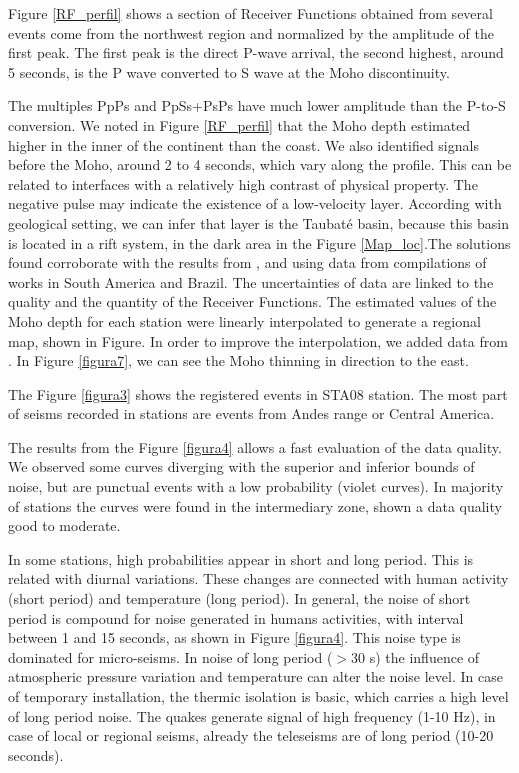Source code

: Figure \ref{RF_perfil} shows a section of Receiver Functions obtained from several events come from the northwest region and normalized by the amplitude of the first peak. The first peak is the direct P-wave arrival, the second highest, around 5 seconds, is the P wave converted to S wave at the Moho discontinuity.


The multiples PpPs and PpSs+PsPs have much lower amplitude than the P-to-S conversion. We noted in Figure \ref{RF_perfil} that the Moho depth estimated higher in the inner of the continent than the coast. We also identified signals before the Moho, around 2 to 4 seconds, which vary along the profile. This can be related to interfaces with a relatively high contrast of physical property. The negative pulse may indicate the existence of a low-velocity layer. According with geological setting, we can infer that layer is the Taubat\'{e} basin, because this basin is located in a rift system, in the dark area in the Figure \ref{Map_loc}.The solutions found corroborate with the results from \cite{assumpcao_models_2013}, \cite{assumpcao_crustal_2013} and \cite{van_der_meijde_gravity_2013}  using data from compilations of works in South America and Brazil. The uncertainties of data are linked to the quality and the quantity of the Receiver Functions. The estimated values of the Moho depth for each station were linearly interpolated to generate a regional map, shown in Figure. In order to improve the interpolation, we added data from \citep{assumpcao_crustal_2013}. In Figure \ref{figura7}, we can see the Moho thinning in direction to the east.


The Figure \ref{figura3} shows the registered events in STA08 station. The most part of seisms recorded in stations are events from Andes range or Central America.

 
The results from the Figure \ref{figura4} allows a fast evaluation of the data quality. We observed some curves diverging with the superior and inferior bounds of noise, but are punctual events with a low probability (violet curves). In majority of stations the curves were found in the intermediary zone, shown a data quality good to moderate.



In some stations, high probabilities appear in short and long period. This is related with diurnal variations. These changes are connected with human activity (short period) and temperature (long period). In general, the noise of short period is compound for noise generated in humans activities, with interval between 1 and 15 seconds, as shown in Figure \ref{figura4}. This noise type is dominated for micro-seisms. In noise of long period ($>$30 s) the influence of atmospheric pressure variation and temperature can alter the noise level. In case of temporary installation, the thermic isolation is basic, which carries a high level of long period noise. The quakes generate signal of high frequency (1-10 Hz), in case of local or regional seisms, already the teleseisms are of long period (10-20 seconds).


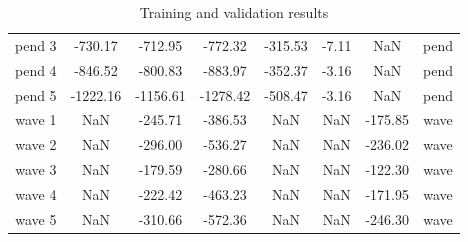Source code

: \documentclass[twoside]{article}
\begin{document}
\begin{table}[H]
\begin{tabular}{|c|c|c|c|c|c|c|c|}
pend 3 &  -730.17 &  -712.95 &  -772.32 & -315.53 & -7.11 & NaN & pend\\
pend 4 &  -846.52 &  -800.83 &  -883.97 & -352.37 & -3.16 & NaN & pend\\
pend 5 & -1222.16 & -1156.61 & -1278.42 & -508.47 & -3.16 & NaN & pend\\\hline\hline
wave 1 & NaN & -245.71 & -386.53 & NaN & NaN & -175.85 & wave\\
wave 2 & NaN & -296.00 & -536.27 & NaN & NaN & -236.02 & wave\\
wave 3 & NaN & -179.59 & -280.66 & NaN & NaN & -122.30 & wave\\
wave 4 & NaN & -222.42 & -463.23 & NaN & NaN & -171.95 & wave\\
wave 5 & NaN & -310.66 & -572.36 & NaN & NaN & -246.30 & wave\\\hline
\end{tabular}
\caption{Training and validation results}
\label{table:result}
\end{table}
\end{document}
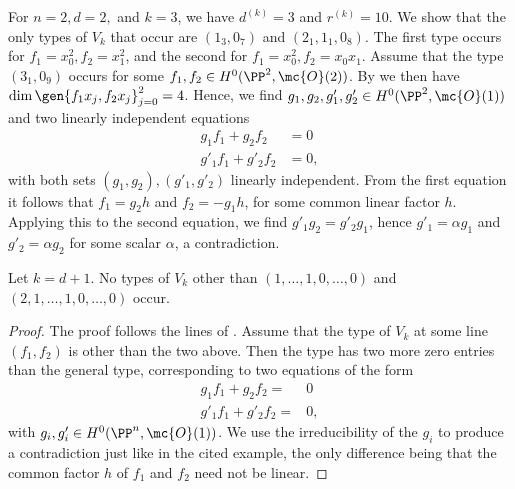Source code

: \begin{example} \label{no-big-types}
	For $n=2, d=2,$ and $k=3$, we have $d^{(k)}=3$ and $r^{(k)}=10$. We show that the only types of $V_k$ that occur are $(1_3, 0_7)$ and $(2_1,1_1,0_8)$. The first type occurs \eg for $f_1 = x_0^2, f_2=x_1^2$, and the second for $f_1=x_0^2, f_2=x_0x_1$. Assume that the type $(3_1,0_9)$ occurs for some $f_1,f_2 \in H^0(\PP^2,\mc{O}(2))$. By  we then have $\dim\gen{f_1 x_j,f_2 x_j}_{j=0}^2 = 4$. Hence, we find $g_1,g_2,g'_1,g'_2\in H^0(\PP^2,\mc{O}(1))$ and two linearly independent equations
	\begin{align*}
	g_1f_1 + g_2f_2 &= 0 \\
	g'_1f_1 + g'_2f_2 &= 0,
	\end{align*}
	with both sets $(g_1,g_2), (g'_1,g'_2)$ linearly independent.
	From the first equation it follows that $f_1 = g_2 h$ and $f_2 = -g_1 h$, for some common linear factor $h$. Applying this to the second equation, we find $g'_1 g_2 = g'_2 g_1$, hence $g'_1 = \alpha g_1$ and $g'_2 = \alpha g_2$ for some scalar $\alpha$, a contradiction.
\end{example}

\begin{proposition} \label{no-big-types-general}
	Let $k=d+1$. No types of $V_k$ other than
	$(1,\dotsc,1,0,\dotsc,0)$ and $(2,1,\dotsc,1,0,\dotsc,0)$ occur. 
\end{proposition}

\begin{proof}
	The proof follows the lines of . Assume that the type of $V_k$ at some line $(f_1,f_2)$ is other than the two above. Then the type has two more zero entries than the general type, corresponding to two equations of the form
	\begin{align*}
		g_1f_1 + g_2f_2 =& 0 \\
		g'_1 f_1 + g'_2 f_2 =& 0,
	\end{align*}
	with $g_i,g'_i\in H^0(\PP^n,\mc{O}(1))$. We use the irreducibility of the $g_i$ to produce a contradiction just like in the cited example, the only difference being that the common factor $h$ of $f_1$ and $f_2$ need not be linear.
\end{proof}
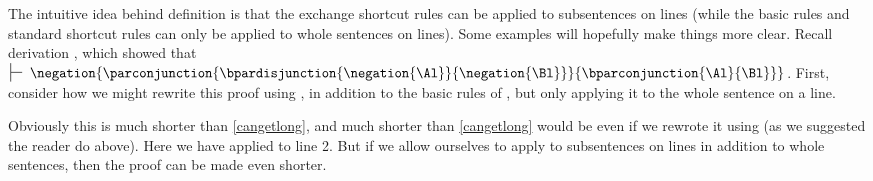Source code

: \bigskip
\noindent{}The intuitive idea behind definition  is that the exchange shortcut rules can be applied to subsentences on lines (while the basic rules and standard shortcut rules can only be applied to whole sentences on lines). 
Some examples will hopefully make things more clear. 
Recall derivation , which showed that \mbox{$\sststile{}{}\;\negation{\parconjunction{\bpardisjunction{\negation{\Al}}{\negation{\Bl}}}{\bparconjunction{\Al}{\Bl}}}$}. 
First, consider how we might rewrite this proof using , in addition to the basic rules of \GSD{}, but only applying it to the whole sentence on a line. 
\begin{gproof}[\label{cangetlong2}]
\end{gproof}
Obviously this is much shorter than \ref{cangetlong}, and much shorter than \ref{cangetlong} would be even if we rewrote it using  (as we suggested the reader do above).
Here we have applied  to line 2. 
But if we allow ourselves to apply  to subsentences on lines in addition to whole sentences, then the proof can be made even shorter. 
\begin{gproof}[\label{cangetlong3}]
\end{gproof}
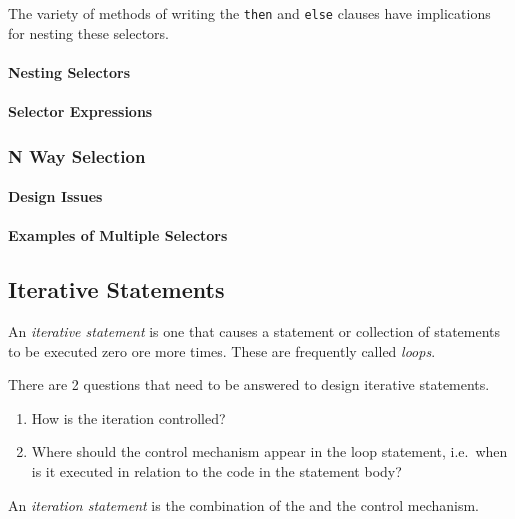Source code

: The variety of methods of writing the \texttt{then} and \texttt{else} clauses have implications for nesting these selectors.

\paragraph{Nesting Selectors}\label{par:2_Way_Selection-Nesting}
\paragraph{Selector Expressions}\label{par:2_Way_Selection-Selector_Expressions}

\subsubsection{N Way Selection}\label{subsubsec:N_Way_Selection}
\paragraph{Design Issues}\label{par:N_Way_Selection-Design_Issues}
\paragraph{Examples of Multiple Selectors}\label{par:N_Way_Selection-Examples}

\subsection{Iterative Statements}\label{subsec:Iterative_Statements}
\begin{definition}\label{def:Iterative_Statement}
  An \emph{iterative statement} is one that causes a statement or collection of statements to be executed zero ore more times.
  These are frequently called \emph{loops}.

  There are 2 questions that need to be answered to design iterative statements.
  \begin{enumerate}[noitemsep]
  \item How is the iteration controlled?
  \item Where should the control mechanism appear in the loop statement, i.e.\ when is it executed in relation to the code in the statement body?
  \end{enumerate}

  \begin{remark}\label{rmk:Iteration_Statement}
    An \emph{iteration statement} is the combination of the  and the control mechanism.
  \end{remark}
\end{definition}

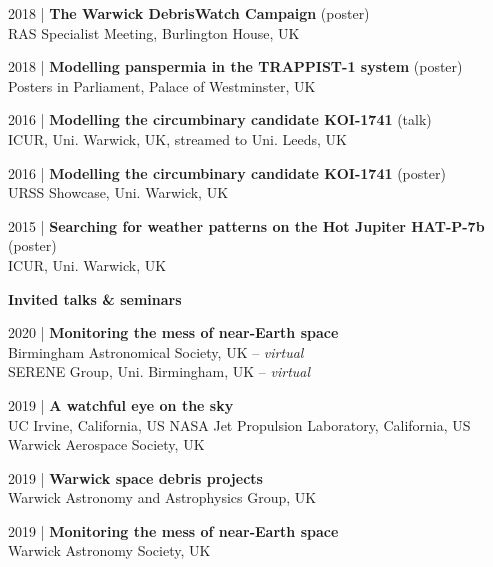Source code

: \documentclass[10pt,a4paper]{altacv}
\begin{document}
\small 2018 | \textbf{The Warwick DebrisWatch Campaign} (poster) \\
RAS Specialist Meeting, Burlington House, UK

\smallskip

\small 2018 | \textbf{Modelling panspermia in the TRAPPIST-1 system} (poster) \\
Posters in Parliament, Palace of Westminster, UK

\smallskip

\small 2016 | \textbf{Modelling the circumbinary candidate KOI-1741} (talk) \\
ICUR, Uni. Warwick, UK, streamed to Uni. Leeds, UK

\smallskip

\small 2016 | \textbf{Modelling the circumbinary candidate KOI-1741} (poster) \\
URSS Showcase, Uni. Warwick, UK

\smallskip

\small 2015 | \textbf{Searching for weather patterns on the Hot Jupiter HAT-P-7b} (poster) \\
ICUR, Uni. Warwick, UK

\divider

\normalsize \textbf{Invited talks \& seminars}

\medskip

\small 2020 | \textbf{Monitoring the mess of near-Earth space} \\
Birmingham Astronomical Society, UK -- \textit{virtual} \\
SERENE Group, Uni. Birmingham, UK -- \textit{virtual}

\smallskip

\small 2019 | \textbf{A watchful eye on the sky} \\
UC Irvine, California, US \linebreak
NASA Jet Propulsion Laboratory, California, US \linebreak
Warwick Aerospace Society, UK 

\smallskip

\small 2019 | \textbf{Warwick space debris projects} \\
Warwick Astronomy and Astrophysics Group, UK

\smallskip

\small 2019 | \textbf{Monitoring the mess of near-Earth space} \\
Warwick Astronomy Society, UK

\smallskip
\end{document}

* [Aim of the task]
Copy each line holding the word "Monitoring" from the listing above.

* [Answer space]
\small 2020 | \textbf{Monitoring the mess of near-Earth space} \\
\small 2019 | \textbf{Monitoring the mess of near-Earth space} \\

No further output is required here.